A key enabling factor to making an improved ICP with step out properties is to obtain an MCN catalyst system capable of making an iPP matrix with stiffness properties comparable to or better than conventional ZN-catalyzed iPP. To provide efficiency and flexibility for commercial polymerization processes, this catalyst system should also be capable of producing high molecular weight polymer at high catalyst activities in the presence of low or zero hydrogen concentrations. Such a catalyst system optimizes flexibility for production of different polymer grades, because hydrogen concentration can be used as a lever to reduce molecular weight in the reactor. Unfortunately, MCN catalyst systems often have low activities at low or zero hydrogen concentrations. While addition of hydrogen increases MCN catalyst activities, it can also result in polymers with lower molecular weights than what is desirable.
A further disadvantage of MCN catalysts is the requirement of large amounts of expensive activator, such as an aluminoxane, to activate the catalysts. Additionally, while homogeneous metallocene catalysts can be used in solution phase reactors, MCN catalysts generally need to be supported to be used in most other polymerization processes. Thus, while many metallocene catalysts are capable of making polyolefins with commercially desirable properties, the catalysts are often not practical or economical on an industrial scale due to the large amount of activator needed and difficulties in incorporating the catalyst and activator on a support.
It is important to find a way to incorporate the MCN and cocatalyst onto the support without losing the advantages of the homogenous MCN compound, including high catalyst activity, stereochemical control, and the ability to tailor polymer properties. Identifying the optimum properties for MCN catalyst supports is an area of significant research interest. Both the nature of the support and the method used to integrate the support and/or activator can affect the catalyst activity and the final properties of the polymer.
Although aluminoxanes are expensive, supported catalysts with higher aluminoxane loadings are desirable in some circumstances. For example, when the metallocene compound has low activity or low activation efficiency or when a multi-catalyst precursor system is used where the total catalyst precursor loadings are higher than usual, higher aluminoxane loading may be required to achieve a commercially viable catalyst activity. In polymerization processes where liquid solvent is present, such as slurry and condensed mode processes, methyl aluminoxane (MAO) is soluble in the solvent and can leach out of the silica particles. It has generally not been possible with conventional silicas, e.g., Grace 948 or 955, PQ ES 70 or ES 757, to load more than about 8 to 9 mmol Al/g of silica onto the support without leaching of MAO (and possibly catalyst) into the solvent medium. This leaching can cause fouling and fines in the reactor system and can negatively impact catalyst activity and polymer properties.

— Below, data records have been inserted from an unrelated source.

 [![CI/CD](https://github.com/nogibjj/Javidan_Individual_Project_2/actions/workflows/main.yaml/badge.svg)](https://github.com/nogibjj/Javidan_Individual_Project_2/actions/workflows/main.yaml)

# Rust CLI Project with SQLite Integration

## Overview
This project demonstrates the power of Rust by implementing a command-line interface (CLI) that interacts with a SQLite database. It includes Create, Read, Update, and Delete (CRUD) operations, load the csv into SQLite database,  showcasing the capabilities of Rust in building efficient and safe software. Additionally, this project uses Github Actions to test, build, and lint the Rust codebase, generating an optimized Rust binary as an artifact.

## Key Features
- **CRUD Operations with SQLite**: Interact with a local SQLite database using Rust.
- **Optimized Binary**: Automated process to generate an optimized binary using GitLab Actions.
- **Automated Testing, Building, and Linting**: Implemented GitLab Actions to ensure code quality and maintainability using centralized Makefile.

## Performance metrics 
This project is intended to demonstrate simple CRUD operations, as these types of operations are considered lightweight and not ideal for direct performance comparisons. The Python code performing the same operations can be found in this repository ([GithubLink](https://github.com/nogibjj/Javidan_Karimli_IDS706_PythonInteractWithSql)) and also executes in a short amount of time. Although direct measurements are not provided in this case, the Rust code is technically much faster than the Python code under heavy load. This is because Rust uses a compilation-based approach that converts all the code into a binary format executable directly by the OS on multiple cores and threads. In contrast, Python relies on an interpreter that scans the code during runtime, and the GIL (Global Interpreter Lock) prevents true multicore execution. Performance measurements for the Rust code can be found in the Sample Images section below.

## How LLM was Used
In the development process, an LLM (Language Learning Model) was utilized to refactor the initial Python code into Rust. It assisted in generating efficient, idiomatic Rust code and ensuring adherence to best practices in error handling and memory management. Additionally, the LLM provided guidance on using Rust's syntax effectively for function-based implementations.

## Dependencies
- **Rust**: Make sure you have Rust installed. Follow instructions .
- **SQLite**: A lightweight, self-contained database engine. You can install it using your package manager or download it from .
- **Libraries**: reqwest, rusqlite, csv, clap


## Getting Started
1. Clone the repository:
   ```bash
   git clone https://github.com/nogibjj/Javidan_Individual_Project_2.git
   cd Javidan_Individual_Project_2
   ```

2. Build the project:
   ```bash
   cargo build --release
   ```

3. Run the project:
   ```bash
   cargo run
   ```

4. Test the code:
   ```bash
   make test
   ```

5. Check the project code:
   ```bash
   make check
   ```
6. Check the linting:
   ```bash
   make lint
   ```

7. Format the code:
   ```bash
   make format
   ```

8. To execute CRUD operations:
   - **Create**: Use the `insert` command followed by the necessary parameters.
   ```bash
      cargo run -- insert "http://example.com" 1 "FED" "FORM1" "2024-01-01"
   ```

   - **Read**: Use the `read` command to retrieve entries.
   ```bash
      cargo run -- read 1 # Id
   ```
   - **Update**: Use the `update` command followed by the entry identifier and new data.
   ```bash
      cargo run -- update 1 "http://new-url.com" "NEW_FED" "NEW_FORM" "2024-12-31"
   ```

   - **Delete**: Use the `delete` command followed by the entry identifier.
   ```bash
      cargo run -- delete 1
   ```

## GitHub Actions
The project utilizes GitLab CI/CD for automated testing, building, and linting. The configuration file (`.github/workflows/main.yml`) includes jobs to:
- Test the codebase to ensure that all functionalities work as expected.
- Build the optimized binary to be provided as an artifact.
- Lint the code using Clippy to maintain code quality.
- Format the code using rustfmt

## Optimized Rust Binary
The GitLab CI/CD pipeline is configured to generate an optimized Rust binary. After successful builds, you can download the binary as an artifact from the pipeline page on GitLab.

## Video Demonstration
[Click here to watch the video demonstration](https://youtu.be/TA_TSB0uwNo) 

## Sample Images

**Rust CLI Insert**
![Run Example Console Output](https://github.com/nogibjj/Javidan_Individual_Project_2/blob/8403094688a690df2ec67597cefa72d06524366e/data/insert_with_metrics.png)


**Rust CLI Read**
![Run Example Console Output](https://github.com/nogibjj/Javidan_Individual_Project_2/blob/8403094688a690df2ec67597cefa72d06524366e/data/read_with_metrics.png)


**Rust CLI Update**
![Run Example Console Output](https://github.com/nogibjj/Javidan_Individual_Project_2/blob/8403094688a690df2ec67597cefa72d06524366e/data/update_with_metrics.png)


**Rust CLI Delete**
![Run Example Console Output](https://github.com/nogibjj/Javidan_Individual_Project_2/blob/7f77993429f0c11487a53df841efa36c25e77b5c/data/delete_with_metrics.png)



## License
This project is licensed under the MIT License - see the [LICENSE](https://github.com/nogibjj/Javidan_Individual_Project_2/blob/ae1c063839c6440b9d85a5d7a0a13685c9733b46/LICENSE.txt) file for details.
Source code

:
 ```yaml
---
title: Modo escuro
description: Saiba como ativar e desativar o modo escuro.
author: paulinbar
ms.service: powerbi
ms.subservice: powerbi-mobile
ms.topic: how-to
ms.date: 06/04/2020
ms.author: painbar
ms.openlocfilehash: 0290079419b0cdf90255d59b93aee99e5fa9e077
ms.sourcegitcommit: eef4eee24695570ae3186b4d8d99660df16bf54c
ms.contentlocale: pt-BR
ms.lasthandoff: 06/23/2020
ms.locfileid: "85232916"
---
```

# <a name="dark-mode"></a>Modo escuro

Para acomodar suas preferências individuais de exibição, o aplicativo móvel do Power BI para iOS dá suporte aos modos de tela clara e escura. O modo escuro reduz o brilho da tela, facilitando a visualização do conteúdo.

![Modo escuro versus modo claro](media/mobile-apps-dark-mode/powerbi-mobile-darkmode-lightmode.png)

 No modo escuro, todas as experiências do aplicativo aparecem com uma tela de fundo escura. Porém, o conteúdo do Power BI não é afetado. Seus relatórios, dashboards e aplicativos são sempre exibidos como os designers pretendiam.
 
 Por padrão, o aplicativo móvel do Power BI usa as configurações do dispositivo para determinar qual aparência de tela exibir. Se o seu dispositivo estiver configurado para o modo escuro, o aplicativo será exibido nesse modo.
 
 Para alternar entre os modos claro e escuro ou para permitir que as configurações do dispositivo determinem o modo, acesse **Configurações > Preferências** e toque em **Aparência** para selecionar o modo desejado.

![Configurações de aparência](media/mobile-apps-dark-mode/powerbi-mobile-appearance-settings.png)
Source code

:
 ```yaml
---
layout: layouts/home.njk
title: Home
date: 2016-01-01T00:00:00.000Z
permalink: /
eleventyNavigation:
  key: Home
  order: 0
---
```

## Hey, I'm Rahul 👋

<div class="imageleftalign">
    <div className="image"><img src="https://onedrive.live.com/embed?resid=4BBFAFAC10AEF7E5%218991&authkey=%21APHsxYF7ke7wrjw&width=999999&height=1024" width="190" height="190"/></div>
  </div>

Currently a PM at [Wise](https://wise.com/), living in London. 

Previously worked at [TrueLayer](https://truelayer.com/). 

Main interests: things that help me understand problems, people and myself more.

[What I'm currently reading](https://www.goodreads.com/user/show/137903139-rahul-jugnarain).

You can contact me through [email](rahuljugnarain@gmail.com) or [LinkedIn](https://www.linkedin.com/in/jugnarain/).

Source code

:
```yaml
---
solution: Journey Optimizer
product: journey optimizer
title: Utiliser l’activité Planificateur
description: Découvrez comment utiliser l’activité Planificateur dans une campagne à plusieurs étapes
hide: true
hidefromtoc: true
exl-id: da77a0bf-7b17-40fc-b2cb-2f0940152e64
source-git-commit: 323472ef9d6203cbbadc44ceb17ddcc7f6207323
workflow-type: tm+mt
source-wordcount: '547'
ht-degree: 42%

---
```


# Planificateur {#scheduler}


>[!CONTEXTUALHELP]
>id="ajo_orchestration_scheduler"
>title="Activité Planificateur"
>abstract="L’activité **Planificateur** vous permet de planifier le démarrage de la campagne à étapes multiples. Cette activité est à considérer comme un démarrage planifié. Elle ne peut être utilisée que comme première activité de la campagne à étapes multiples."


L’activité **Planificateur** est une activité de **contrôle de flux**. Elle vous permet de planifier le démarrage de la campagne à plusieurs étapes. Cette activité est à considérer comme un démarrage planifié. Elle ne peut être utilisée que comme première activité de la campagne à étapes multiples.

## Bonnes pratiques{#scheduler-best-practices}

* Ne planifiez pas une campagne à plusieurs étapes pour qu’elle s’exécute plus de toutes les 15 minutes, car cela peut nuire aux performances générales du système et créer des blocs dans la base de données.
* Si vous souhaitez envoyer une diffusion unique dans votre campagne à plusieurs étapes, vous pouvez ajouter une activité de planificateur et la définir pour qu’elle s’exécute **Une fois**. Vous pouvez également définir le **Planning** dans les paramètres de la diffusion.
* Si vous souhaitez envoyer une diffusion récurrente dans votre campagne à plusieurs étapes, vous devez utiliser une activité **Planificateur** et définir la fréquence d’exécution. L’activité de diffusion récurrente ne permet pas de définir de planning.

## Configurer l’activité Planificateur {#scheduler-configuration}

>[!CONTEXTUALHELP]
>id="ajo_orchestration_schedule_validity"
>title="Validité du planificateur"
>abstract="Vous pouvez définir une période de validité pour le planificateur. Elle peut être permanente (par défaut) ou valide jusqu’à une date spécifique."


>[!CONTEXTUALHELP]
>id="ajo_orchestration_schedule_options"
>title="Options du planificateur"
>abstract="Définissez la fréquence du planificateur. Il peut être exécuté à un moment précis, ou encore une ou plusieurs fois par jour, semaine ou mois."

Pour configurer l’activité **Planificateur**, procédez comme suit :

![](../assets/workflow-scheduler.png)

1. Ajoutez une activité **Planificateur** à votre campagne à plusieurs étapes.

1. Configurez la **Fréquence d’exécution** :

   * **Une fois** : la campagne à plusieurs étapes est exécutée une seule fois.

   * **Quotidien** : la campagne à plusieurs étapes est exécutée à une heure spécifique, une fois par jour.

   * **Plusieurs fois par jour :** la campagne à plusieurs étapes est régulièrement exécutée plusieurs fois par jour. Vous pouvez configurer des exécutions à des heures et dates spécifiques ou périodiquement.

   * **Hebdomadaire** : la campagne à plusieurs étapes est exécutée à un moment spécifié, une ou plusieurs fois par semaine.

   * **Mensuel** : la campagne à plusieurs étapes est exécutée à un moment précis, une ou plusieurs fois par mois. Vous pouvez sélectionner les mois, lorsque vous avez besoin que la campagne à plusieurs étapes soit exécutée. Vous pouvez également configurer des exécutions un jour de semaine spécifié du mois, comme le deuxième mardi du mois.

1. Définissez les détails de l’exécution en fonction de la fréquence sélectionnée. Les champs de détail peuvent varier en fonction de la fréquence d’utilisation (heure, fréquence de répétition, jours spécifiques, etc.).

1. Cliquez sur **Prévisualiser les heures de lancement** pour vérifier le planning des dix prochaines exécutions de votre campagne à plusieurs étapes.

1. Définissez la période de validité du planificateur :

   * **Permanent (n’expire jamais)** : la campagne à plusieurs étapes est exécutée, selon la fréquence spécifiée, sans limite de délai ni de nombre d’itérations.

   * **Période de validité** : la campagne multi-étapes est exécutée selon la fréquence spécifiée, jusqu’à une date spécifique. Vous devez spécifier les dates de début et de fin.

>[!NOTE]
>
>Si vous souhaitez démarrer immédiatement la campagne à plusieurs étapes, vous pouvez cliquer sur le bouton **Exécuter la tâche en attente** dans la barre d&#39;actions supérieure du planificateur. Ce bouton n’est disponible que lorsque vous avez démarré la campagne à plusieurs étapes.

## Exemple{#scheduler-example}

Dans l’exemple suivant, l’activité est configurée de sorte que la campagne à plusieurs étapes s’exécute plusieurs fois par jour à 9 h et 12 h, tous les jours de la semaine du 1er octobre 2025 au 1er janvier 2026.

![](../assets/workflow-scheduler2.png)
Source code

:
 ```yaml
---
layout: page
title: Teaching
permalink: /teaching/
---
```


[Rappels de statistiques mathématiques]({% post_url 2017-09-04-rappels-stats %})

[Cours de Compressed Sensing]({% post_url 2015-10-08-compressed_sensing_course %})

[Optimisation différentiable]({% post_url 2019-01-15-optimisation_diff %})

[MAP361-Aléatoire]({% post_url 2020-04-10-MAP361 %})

It is also important for a catalyst support to be able to retain mechanical strength under the operating conditions of the process in which it is used. Many polymerization processes take place at significantly higher than ambient temperatures and pressures. If the mechanical strength of the support is compromised, the impregnated silica particles can fragment. This can also lead to activator and catalyst leaching into the solvent medium. Additionally, polymerization can start to take place on the smaller fragmented particles, leading to agglomerates within the reactor system that can cause fouling, plugging, and other problems.
There is a need for supported MCN catalyst systems capable of polymerizing polymers with high molecular weights at low or zero hydrogen concentrations and high catalyst activities. There is a need for supports compatible with such catalyst systems that can maintain the mechanical strength necessary for a variety of polymerization process and load sufficient activator, e.g., aluminoxane, to achieve high catalyst activities.